The International Maritime Bureau has recorded a rising number of attacks on merchant ships by pirates, particularly in Asia. It noted that many more potential assaults had been thwarted through enhanced cooperation.
Globally, 134 incidents of piracy and armed robbery against merchant ships were reported to the International Maritime Bureau (IMB) in the first six months of 2015, marking an increase on the 116 incidents registered in the same period a year earlier.
The IMB Piracy Reporting Center said Wednesday pirates managed to board 106 vessels in the period under review and were responsible for 13 hijackings.
It added that 250 crew members had been taken hostage in the current year so far.
Bangladesh new trouble spot
According to the latest figures, there's been a significant increase in attacks in Asia, particularly off the Bangladeshi city of Chittagong.

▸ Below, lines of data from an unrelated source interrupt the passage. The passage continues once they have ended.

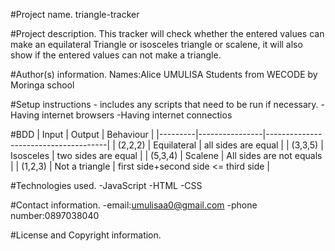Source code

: 
#Project name.
triangle-tracker

#Project description.
This tracker will check whether the entered values can make an equilateral Triangle or isosceles triangle or scalene, it will also show if the entered values can not make a triangle.

#Author(s) information.
Names:Alice UMULISA
Students from WECODE by Moringa school

#Setup instructions - includes any scripts that need to be run if necessary.
-Having internet browsers
-Having internet connectios

#BDD
| Input   | Output         | Behaviour                            |
|---------|----------------|--------------------------------------|
| (2,2,2) | Equilateral    | all sides are equal                  |
| (3,3,5) | Isosceles      | two sides are equal                  |
| (5,3,4) | Scalene        | All sides are not equals             |
| (1,2,3) | Not a triangle | first side+second side <= third side |

#Technologies used.
-JavaScript
-HTML
-CSS

#Contact information.
-email:umulisaa0@gmail.com
-phone number:0897038040

#License and Copyright information.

The center, which is affiliated to the International Chamber of Commerce (ICC), added, though, that enhanced cooperation among regional authorities was beginning to pay off, meaning that "an early detection of approaching skiffs had resulted in attacks being aborted."
"Information sharing and coordinated action between concerned coastal states is crucial in responding to the threat," IMB Director Pottengal Mukundan said in a statement. "We commend the effort that caught one gang recently and also the hefty custodial sentences imposed on another, which will help deter further incidents."